And on your question, what is the function you've written? Is is a voltage waveform? You can certainly calculate the RMS value if it is a voltage, but you need to know something about the current or load impedance to get a power out of it...
 
Usually in signal books they don't denote any units for these types of problems. Otherwise you would have to do an additional step to make sure the units are matched.
 
Corneo said:
Usually in signal books they don't denote any units for these types of problems. Otherwise you would have to do an additional step to make sure the units are matched.

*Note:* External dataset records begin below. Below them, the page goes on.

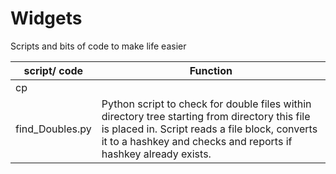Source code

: # Widgets
Scripts and bits of code to make life easier

| script/ code | Function |
|------|------|
|cp||
|find_Doubles.py| Python script to check for double files within directory tree starting from directory this file is placed in. Script reads a file block, converts it to a hashkey and checks and reports if hashkey already exists. |
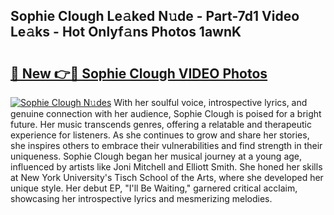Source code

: ## Sophie Clough Le𝚊ked N𝚞de - Part-7d1 Video Le𝚊ks - Hot Onlyf𝚊ns Photos 1awnK

# <h2><a href="http://ac23421.deff.icu/?id=Sophie+Clough">🔗 New 👉🔴 Sophie Clough VIDEO Photos</a></h2>

[![Sophie Clough N𝚞des](https://i.imgur.com/rIISA9y.gif)](http://ac23421.deff.icu/?id=Sophie+Clough)
With her soulful voice, introspective lyrics, and genuine connection with her audience, Sophie Clough is poised for a bright future. Her music transcends genres, offering a relatable and therapeutic experience for listeners. As she continues to grow and share her stories, she inspires others to embrace their vulnerabilities and find strength in their uniqueness. Sophie Clough began her musical journey at a young age, influenced by artists like Joni Mitchell and Elliott Smith. She honed her skills at New York University's Tisch School of the Arts, where she developed her unique style. Her debut EP, "I'll Be Waiting," garnered critical acclaim, showcasing her introspective lyrics and mesmerizing melodies.
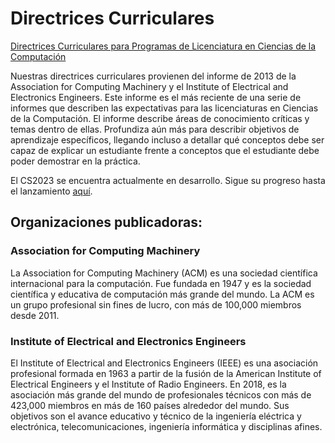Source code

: # Directrices Curriculares

[Directrices Curriculares para Programas de Licenciatura en Ciencias de la Computación](https://www.acm.org/binaries/content/assets/education/cs2013_web_final.pdf)

Nuestras directrices curriculares provienen del informe de 2013 de la Association for Computing Machinery y el Institute of Electrical and Electronics Engineers. Este informe es el más reciente de una serie de informes que describen las expectativas para las licenciaturas en Ciencias de la Computación. El informe describe áreas de conocimiento críticas y temas dentro de ellas. Profundiza aún más para describir objetivos de aprendizaje específicos, llegando incluso a detallar qué conceptos debe ser capaz de explicar un estudiante frente a conceptos que el estudiante debe poder demostrar en la práctica.

El CS2023 se encuentra actualmente en desarrollo. Sigue su progreso hasta el lanzamiento [aquí](https://csed.acm.org/).

## Organizaciones publicadoras:

### Association for Computing Machinery

La Association for Computing Machinery (ACM) es una sociedad científica internacional para la computación. Fue fundada en 1947 y es la sociedad científica y educativa de computación más grande del mundo. La ACM es un grupo profesional sin fines de lucro, con más de 100,000 miembros desde 2011.

### Institute of Electrical and Electronics Engineers

El Institute of Electrical and Electronics Engineers (IEEE) es una asociación profesional formada en 1963 a partir de la fusión de la American Institute of Electrical Engineers y el Institute of Radio Engineers. En 2018, es la asociación más grande del mundo de profesionales técnicos con más de 423,000 miembros en más de 160 países alrededor del mundo. Sus objetivos son el avance educativo y técnico de la ingeniería eléctrica y electrónica, telecomunicaciones, ingeniería informática y disciplinas afines.
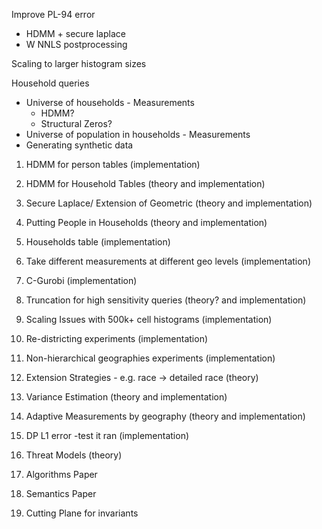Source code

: 
Improve PL-94 error
 - HDMM + secure laplace
 - W NNLS postprocessing

Scaling to larger histogram sizes

Household queries
 - Universe of households - Measurements
   - HDMM?
   - Structural Zeros?
 - Universe of population in households - Measurements
 - Generating synthetic data
 
 
 
1.  HDMM for person tables (implementation)

2.  HDMM for Household Tables (theory and implementation)

3.  Secure Laplace/ Extension of Geometric (theory and implementation)

4.  Putting People in Households (theory and implementation)

5.  Households table (implementation)

6.  Take different measurements at different geo levels (implementation)

7.  C-Gurobi (implementation)

8.  Truncation for high sensitivity queries (theory? and implementation)

9.  Scaling Issues with  500k+ cell histograms (implementation)

10.  Re-districting experiments (implementation)

11. Non-hierarchical geographies experiments (implementation)

12. Extension Strategies - e.g. race -> detailed race  (theory)

13. Variance Estimation (theory and implementation)

14. Adaptive Measurements by geography (theory and implementation)

15. DP L1 error -test it ran (implementation)

16. Threat Models (theory)

17. Algorithms Paper

18. Semantics Paper

19. Cutting Plane for invariants


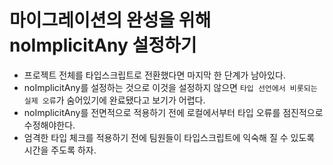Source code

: # 마이그레이션의 완성을 위해 noImplicitAny 설정하기

- 프로젝트 전체를 타입스크립트로 전환했다면 마지막 한 단계가 남아있다.
- noImplicitAny를 설정하는 것으로 이것을 설정하지 않으면 `타입 선언에서 비롯되는 실제 오류`가 숨어있기에 완료됐다고 보기가 어렵다.
- noImplicitAny를 전면적으로 적용하기 전에 로컬에서부터 타입 오류를 점진적으로 수정해야한다.
- 엄격한 타입 체크를 적용하기 전에 팀원들이 타입스크립트에 익숙해 질 수 있도록 시간을 주도록 하자.
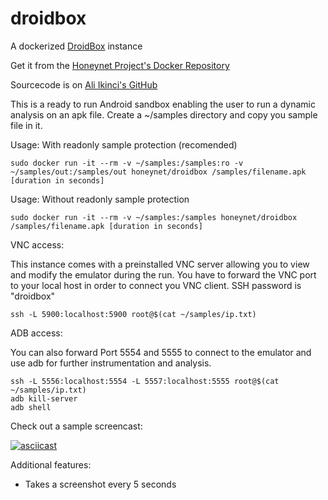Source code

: droidbox
========

A dockerized [DroidBox][1] instance

Get it from the [Honeynet Project's Docker Repository][2] 

Sourcecode is on [Ali Ikinci's GitHub][3]

This is a ready to run Android sandbox enabling the user to run a dynamic analysis on an apk file. Create a ~/samples directory and copy you sample file in it. 

Usage: With readonly sample protection (recomended)

    sudo docker run -it --rm -v ~/samples:/samples:ro -v ~/samples/out:/samples/out honeynet/droidbox /samples/filename.apk [duration in seconds]

Usage: Without readonly sample protection

    sudo docker run -it --rm -v ~/samples:/samples honeynet/droidbox /samples/filename.apk [duration in seconds]

VNC access:

This instance comes with a preinstalled VNC server allowing you to view and modify the emulator during the run. You have to forward the VNC port to your local host in order to connect you VNC client. SSH password is "droidbox"

    ssh -L 5900:localhost:5900 root@$(cat ~/samples/ip.txt)

ADB access:

You can also forward Port 5554 and 5555 to connect to the emulator and use adb for further instrumentation and analysis.

    ssh -L 5556:localhost:5554 -L 5557:localhost:5555 root@$(cat ~/samples/ip.txt)
    adb kill-server
    adb shell

Check out a sample screencast:

[![asciicast](https://asciinema.org/a/11019.png)](https://asciinema.org/a/11019)

Additional features:

* Takes a screenshot every 5 seconds

  [1]: https://code.google.com/p/droidbox/
  [2]: https://hub.docker.com/r/honeynet/droidbox/
  [3]: https://github.com/aikinci/droidbox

Well, IMO checking units is important. It sure is important in the real world. So you just assume that the function shows is a voltage waveform into 50 Ohms?
 
berkeman said:
Well, IMO checking units is important. It sure is important in the real world. So you just assume that the function shows is a voltage waveform into 50 Ohms?

Yes I agree your right that checking units is important. I was just commenting that most textbook problems leave out units of the function in question. The meat of the problem for this specific exercise is just performing the integration.

To the OP: You have the right idea and your work is correct. It may help to remember for signals in the form

[tex]C \cos (\omega_0 t + \theta)[/tex], the power is [tex]P_g = C^2/2[/tex]. You can prove this yourself pretty straight forward by performing the same integration you have done and using some trig substitution. Notice that the result depends solely on the amplitude and nothing else.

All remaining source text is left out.